(Data entries)
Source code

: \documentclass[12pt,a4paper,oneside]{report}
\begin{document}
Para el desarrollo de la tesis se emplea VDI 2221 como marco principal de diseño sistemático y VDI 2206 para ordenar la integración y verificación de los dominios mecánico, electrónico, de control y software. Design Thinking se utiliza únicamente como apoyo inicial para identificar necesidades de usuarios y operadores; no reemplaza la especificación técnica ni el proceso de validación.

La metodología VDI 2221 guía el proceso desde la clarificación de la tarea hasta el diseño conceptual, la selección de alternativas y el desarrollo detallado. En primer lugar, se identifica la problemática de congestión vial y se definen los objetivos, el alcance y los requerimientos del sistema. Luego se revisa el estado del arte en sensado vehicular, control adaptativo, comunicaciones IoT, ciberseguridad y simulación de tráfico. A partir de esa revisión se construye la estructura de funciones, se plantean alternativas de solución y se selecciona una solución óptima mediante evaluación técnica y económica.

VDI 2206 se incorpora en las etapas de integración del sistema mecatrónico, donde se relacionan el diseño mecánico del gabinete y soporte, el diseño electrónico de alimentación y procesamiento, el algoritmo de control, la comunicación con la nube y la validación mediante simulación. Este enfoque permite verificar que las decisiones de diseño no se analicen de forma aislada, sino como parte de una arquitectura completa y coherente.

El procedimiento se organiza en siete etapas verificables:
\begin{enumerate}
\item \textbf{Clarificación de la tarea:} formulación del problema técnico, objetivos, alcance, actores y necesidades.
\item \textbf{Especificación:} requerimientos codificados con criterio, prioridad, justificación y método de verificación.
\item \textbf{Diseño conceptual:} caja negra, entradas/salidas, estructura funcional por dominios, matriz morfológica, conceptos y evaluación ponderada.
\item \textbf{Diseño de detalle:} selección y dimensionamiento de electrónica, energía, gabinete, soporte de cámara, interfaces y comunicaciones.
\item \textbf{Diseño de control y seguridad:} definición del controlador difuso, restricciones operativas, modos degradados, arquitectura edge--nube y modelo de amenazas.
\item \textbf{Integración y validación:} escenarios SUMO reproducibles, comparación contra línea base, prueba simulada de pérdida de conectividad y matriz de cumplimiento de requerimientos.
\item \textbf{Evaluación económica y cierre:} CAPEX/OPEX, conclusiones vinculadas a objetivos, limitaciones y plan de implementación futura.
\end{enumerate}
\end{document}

**Problem requirements:** Set down only the lines from the line with "de implementación futura." through the last line of the data above, keeping both the first and the last.

**Exercise result:**
\item \textbf{Evaluación económica y cierre:} CAPEX/OPEX, conclusiones vinculadas a objetivos, limitaciones y plan de implementación futura.
\end{enumerate}
\end{document}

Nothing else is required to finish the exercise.